[[ Information supplied, beginning ]]

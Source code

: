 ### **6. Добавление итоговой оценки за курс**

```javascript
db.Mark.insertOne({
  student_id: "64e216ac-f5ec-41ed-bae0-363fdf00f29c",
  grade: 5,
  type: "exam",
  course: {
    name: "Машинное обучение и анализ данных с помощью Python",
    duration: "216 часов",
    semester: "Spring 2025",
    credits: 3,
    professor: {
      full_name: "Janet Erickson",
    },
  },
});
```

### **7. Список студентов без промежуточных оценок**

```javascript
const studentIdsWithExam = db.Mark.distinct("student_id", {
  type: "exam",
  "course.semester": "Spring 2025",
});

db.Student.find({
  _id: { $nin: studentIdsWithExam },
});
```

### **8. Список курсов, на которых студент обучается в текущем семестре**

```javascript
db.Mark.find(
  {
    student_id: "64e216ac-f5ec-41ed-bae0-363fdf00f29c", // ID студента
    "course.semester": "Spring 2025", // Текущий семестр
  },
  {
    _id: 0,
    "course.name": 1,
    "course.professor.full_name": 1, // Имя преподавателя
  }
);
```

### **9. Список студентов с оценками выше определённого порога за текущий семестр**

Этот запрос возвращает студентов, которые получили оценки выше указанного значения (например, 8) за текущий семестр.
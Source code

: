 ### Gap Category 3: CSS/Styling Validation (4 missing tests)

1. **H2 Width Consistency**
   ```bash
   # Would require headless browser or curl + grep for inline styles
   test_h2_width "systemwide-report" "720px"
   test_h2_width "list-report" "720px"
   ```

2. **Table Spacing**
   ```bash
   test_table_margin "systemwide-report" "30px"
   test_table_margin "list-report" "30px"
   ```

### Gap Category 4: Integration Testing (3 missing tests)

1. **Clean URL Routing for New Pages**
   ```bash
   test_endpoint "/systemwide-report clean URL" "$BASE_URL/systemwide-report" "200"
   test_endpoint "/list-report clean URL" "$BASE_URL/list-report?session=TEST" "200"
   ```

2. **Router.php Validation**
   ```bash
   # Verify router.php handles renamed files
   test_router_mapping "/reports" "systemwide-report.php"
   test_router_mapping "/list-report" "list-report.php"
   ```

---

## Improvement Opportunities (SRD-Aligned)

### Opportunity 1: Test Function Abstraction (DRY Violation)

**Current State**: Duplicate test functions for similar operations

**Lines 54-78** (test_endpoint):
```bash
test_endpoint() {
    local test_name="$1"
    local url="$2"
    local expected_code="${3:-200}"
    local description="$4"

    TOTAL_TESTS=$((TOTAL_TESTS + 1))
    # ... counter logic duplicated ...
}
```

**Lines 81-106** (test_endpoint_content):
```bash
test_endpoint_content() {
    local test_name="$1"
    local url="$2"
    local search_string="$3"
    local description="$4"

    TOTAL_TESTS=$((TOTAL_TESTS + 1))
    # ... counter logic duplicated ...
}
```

[[ Information supplied, end ]]

Among the lines above, find those with the string "semester" and copy them.

    semester: "Spring 2025",
  "course.semester": "Spring 2025",
    "course.semester": "Spring 2025", // Текущий семестр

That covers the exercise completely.